Given information: Begin

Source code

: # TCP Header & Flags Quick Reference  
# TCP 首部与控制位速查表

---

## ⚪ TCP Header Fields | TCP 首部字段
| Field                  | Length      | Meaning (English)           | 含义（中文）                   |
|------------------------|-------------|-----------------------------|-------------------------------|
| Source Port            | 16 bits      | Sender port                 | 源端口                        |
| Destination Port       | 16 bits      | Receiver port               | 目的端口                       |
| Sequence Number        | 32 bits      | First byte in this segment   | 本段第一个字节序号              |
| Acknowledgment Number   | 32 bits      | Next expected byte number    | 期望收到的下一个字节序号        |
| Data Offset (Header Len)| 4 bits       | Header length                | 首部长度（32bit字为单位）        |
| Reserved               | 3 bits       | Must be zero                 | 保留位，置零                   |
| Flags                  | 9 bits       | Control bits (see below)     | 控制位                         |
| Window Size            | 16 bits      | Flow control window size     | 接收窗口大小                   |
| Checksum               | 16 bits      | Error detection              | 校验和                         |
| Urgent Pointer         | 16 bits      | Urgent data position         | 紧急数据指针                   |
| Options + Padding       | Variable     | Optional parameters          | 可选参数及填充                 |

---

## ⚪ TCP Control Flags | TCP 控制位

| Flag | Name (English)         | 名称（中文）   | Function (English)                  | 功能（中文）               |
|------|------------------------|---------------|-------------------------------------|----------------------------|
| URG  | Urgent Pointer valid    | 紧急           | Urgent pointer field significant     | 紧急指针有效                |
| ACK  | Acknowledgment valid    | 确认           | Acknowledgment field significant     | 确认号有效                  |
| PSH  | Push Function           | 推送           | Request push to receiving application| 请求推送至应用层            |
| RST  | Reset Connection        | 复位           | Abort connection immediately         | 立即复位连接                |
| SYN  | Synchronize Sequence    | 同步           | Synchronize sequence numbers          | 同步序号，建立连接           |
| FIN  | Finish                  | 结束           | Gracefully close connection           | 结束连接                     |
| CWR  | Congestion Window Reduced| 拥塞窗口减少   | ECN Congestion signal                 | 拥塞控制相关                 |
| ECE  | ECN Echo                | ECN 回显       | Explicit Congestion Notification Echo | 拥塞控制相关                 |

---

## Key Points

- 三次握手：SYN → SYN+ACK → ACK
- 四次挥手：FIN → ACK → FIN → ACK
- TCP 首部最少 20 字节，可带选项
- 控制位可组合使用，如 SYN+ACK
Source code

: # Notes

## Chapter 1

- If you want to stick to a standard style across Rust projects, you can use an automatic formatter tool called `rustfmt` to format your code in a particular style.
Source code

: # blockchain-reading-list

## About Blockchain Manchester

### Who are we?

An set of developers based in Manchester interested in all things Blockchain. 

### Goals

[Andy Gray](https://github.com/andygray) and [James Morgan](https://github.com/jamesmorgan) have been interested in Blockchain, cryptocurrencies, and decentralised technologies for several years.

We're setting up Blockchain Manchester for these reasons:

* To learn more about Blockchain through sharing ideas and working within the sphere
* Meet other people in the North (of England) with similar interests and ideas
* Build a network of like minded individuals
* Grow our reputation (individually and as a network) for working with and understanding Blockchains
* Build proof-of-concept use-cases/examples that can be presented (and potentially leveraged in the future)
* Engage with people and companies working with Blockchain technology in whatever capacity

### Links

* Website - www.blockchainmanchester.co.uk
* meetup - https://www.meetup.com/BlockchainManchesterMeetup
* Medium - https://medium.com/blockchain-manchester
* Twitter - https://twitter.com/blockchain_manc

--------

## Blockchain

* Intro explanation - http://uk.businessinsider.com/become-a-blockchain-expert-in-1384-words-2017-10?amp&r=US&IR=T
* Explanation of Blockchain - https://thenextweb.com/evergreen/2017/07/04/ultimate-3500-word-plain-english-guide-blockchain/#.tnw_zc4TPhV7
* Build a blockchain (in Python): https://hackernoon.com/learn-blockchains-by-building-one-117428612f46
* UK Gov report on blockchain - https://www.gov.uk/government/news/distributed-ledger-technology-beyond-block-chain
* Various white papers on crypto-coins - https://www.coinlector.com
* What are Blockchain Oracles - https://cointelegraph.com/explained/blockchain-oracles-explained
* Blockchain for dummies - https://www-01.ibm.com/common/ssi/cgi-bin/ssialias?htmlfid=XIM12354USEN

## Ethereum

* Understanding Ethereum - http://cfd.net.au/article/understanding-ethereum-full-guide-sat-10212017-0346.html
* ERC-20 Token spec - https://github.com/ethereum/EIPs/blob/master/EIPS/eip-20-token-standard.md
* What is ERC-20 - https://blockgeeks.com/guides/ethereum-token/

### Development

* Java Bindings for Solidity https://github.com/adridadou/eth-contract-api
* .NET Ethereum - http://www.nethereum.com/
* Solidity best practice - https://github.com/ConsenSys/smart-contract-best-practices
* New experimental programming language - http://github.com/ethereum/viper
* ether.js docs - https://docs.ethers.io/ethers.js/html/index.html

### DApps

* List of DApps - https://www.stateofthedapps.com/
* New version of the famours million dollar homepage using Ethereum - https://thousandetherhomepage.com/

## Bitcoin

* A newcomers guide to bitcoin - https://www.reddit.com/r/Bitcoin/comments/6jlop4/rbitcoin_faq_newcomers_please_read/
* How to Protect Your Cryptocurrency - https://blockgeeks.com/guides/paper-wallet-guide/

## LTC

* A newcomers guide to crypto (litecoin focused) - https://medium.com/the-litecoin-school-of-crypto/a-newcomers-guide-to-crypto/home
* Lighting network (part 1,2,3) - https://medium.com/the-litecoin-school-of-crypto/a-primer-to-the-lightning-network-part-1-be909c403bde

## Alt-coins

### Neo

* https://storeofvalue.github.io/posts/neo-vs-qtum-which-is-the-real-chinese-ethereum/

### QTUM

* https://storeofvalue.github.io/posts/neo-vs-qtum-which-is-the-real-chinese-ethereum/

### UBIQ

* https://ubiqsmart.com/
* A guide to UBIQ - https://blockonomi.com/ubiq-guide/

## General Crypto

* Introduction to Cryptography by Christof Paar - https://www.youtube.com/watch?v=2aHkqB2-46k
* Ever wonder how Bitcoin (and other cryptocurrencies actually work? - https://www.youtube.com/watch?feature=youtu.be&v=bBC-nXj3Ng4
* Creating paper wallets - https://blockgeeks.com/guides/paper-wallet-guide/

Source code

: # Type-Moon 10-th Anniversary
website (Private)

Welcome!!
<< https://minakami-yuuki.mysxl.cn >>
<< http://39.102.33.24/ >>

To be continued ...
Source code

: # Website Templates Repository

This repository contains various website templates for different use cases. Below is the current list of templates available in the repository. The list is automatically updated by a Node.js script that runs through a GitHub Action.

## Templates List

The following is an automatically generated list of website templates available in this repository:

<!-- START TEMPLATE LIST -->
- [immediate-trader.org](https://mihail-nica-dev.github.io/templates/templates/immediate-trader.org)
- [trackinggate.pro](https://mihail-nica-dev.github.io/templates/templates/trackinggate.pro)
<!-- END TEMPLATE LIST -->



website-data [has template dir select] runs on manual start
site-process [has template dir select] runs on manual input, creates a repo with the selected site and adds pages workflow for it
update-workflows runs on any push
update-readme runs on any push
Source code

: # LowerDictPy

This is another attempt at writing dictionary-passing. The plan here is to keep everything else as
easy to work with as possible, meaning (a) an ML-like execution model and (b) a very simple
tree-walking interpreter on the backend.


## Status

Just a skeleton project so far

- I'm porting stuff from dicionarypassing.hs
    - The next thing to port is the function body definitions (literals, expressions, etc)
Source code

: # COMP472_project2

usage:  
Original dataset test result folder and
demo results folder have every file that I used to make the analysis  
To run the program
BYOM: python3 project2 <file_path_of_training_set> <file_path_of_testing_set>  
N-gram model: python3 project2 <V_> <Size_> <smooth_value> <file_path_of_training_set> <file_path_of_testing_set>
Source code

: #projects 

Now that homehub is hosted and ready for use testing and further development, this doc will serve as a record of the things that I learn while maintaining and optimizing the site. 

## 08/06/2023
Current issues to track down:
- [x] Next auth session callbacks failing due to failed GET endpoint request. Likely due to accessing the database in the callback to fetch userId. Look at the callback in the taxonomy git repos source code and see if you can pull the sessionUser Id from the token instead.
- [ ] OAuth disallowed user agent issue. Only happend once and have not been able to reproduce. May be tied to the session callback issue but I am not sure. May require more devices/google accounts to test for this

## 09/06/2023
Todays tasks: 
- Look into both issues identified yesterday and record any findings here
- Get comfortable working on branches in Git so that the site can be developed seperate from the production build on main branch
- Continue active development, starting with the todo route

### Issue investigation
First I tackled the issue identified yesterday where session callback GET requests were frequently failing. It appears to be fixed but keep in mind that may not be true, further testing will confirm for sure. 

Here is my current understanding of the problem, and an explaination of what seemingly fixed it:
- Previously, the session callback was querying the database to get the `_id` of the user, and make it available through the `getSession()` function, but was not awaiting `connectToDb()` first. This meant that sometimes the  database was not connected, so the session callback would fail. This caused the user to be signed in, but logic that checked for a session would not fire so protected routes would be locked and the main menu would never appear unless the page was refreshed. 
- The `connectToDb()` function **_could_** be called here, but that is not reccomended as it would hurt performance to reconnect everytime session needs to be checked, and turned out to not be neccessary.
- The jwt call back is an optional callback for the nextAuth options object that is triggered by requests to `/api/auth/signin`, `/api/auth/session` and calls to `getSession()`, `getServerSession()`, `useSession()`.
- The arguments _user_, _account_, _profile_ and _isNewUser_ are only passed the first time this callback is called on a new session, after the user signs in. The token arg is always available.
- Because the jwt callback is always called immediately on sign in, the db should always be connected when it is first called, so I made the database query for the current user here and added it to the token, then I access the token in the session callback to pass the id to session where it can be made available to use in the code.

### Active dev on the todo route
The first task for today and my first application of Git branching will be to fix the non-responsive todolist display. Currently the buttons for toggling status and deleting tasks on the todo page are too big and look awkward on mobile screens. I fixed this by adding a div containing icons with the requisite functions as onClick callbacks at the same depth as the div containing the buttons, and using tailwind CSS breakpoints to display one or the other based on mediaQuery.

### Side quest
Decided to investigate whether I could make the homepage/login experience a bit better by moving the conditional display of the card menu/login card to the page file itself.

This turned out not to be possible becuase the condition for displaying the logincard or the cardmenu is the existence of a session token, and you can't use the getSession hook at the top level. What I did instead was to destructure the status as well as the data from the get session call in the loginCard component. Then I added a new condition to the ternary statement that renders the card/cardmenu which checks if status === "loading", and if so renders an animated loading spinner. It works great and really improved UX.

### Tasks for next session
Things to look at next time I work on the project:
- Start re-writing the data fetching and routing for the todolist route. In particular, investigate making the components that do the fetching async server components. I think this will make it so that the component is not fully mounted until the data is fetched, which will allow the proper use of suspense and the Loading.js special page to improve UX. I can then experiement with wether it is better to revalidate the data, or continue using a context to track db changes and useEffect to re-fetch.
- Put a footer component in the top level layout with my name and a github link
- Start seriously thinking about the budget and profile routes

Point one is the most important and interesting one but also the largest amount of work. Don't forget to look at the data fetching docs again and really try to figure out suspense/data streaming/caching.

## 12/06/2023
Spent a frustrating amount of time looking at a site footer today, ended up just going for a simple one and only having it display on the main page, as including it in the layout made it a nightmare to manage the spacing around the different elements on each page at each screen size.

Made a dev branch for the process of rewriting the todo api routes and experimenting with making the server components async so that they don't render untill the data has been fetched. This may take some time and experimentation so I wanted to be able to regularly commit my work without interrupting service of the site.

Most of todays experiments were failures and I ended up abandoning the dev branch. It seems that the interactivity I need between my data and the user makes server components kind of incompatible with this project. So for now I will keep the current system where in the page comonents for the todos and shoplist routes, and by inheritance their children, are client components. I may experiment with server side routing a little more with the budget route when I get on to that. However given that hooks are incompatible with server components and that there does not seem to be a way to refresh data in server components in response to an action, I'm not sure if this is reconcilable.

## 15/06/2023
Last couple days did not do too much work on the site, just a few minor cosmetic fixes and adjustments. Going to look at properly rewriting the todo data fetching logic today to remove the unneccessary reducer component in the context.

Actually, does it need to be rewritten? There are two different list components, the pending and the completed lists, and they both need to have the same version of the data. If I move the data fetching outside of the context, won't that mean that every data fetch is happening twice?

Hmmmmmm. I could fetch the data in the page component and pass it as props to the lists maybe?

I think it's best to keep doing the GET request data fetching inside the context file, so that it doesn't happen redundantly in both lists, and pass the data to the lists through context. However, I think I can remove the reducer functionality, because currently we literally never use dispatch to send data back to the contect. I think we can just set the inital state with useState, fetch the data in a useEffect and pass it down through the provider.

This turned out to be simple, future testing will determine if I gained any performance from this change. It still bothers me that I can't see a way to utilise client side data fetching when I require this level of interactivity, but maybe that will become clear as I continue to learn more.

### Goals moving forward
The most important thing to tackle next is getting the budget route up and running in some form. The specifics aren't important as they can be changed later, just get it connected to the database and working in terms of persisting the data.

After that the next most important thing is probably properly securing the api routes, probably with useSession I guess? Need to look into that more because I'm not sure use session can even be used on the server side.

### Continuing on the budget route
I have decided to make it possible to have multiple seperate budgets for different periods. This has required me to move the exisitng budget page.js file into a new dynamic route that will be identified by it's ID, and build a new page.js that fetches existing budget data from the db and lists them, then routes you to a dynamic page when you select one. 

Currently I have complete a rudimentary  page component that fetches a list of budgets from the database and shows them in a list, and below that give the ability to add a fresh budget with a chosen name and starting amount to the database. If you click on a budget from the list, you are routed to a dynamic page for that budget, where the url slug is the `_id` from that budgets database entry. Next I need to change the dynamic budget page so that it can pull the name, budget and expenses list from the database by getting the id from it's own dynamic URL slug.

Given information: End

Problem to work on: Look through the records and gather each line with the word "model".

Result below:
easy to work with as possible, meaning (a) an ML-like execution model and (b) a very simple
N-gram model: python3 project2 <V_> <Size_> <smooth_value> <file_path_of_training_set> <file_path_of_testing_set>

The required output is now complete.